Data extracts: Begin

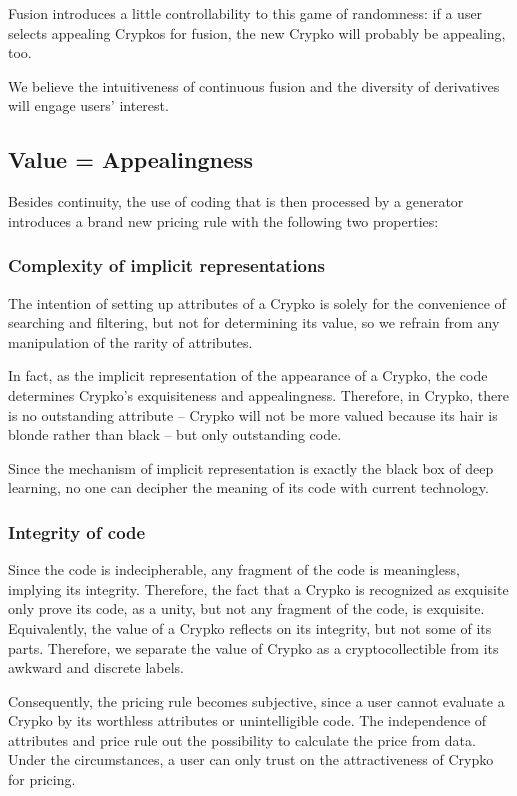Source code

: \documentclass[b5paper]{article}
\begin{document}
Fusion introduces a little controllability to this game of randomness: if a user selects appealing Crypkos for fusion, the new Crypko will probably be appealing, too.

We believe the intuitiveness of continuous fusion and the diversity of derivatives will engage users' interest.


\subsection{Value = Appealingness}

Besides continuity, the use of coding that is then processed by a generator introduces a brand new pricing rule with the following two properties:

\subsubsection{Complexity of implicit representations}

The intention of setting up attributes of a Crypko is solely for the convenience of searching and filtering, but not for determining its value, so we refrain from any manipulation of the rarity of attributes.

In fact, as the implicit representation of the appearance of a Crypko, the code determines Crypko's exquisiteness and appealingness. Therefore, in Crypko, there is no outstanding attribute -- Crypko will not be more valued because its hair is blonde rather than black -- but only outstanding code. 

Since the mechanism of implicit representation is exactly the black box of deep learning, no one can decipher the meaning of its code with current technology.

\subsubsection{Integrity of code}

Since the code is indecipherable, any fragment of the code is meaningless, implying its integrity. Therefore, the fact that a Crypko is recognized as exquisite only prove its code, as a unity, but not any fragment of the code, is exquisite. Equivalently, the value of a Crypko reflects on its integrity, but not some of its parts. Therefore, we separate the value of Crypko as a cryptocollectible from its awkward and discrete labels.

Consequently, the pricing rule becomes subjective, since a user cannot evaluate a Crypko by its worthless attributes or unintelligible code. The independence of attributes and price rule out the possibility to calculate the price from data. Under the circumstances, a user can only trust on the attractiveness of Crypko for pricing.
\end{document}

Data extracts: End
Data extracts: Begin

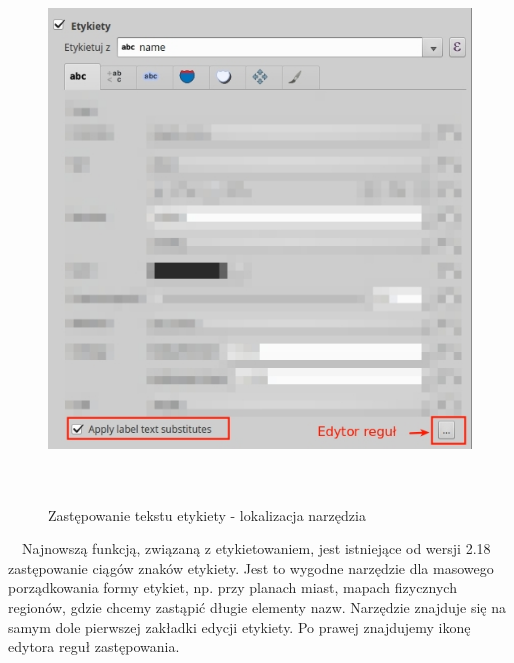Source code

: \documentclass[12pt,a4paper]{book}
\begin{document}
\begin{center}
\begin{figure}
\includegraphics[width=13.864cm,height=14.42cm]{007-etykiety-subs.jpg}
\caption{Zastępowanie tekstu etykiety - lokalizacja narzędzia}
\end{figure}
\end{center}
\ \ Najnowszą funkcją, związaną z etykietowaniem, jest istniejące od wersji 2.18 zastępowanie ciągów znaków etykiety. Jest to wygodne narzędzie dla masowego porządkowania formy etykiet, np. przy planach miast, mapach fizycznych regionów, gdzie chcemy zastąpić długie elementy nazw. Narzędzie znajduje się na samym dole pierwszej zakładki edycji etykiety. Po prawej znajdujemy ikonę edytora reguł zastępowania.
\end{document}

Data extracts: End
Data extracts: Begin

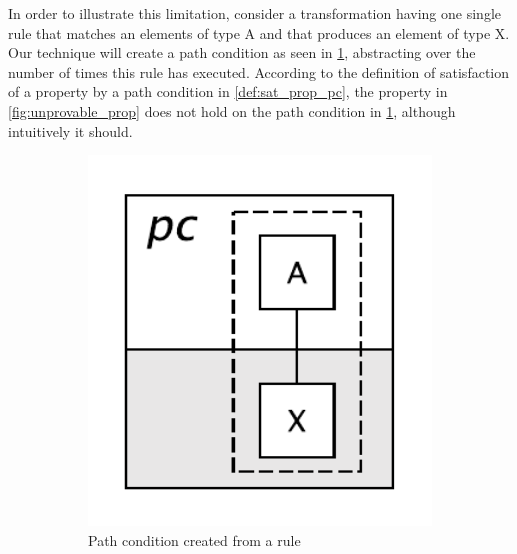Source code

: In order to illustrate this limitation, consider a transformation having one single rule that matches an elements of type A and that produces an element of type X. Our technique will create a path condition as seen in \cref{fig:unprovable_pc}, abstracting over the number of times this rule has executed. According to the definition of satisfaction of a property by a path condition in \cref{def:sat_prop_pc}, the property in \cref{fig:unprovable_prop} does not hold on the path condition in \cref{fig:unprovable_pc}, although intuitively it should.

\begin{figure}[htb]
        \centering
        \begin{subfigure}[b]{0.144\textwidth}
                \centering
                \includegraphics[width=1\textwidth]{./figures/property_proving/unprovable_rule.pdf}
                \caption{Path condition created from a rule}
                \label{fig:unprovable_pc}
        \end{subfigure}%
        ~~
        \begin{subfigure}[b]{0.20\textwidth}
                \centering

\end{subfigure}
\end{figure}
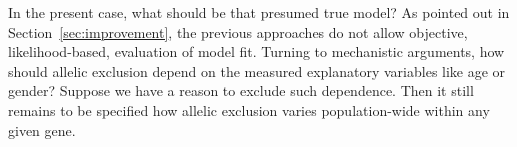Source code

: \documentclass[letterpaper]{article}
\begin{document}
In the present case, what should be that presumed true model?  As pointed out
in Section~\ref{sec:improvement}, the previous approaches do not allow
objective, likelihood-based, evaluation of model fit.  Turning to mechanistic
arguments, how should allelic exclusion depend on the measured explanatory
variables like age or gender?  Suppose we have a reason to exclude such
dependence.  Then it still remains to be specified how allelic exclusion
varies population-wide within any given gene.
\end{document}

Data extracts: End

**Task prompt:** Which lines hold the word "includegraphics"? Return all of them from the records above.

**Your response:**
\includegraphics[width=13.864cm,height=14.42cm]{007-etykiety-subs.jpg}
                \includegraphics[width=1\textwidth]{./figures/property_proving/unprovable_rule.pdf}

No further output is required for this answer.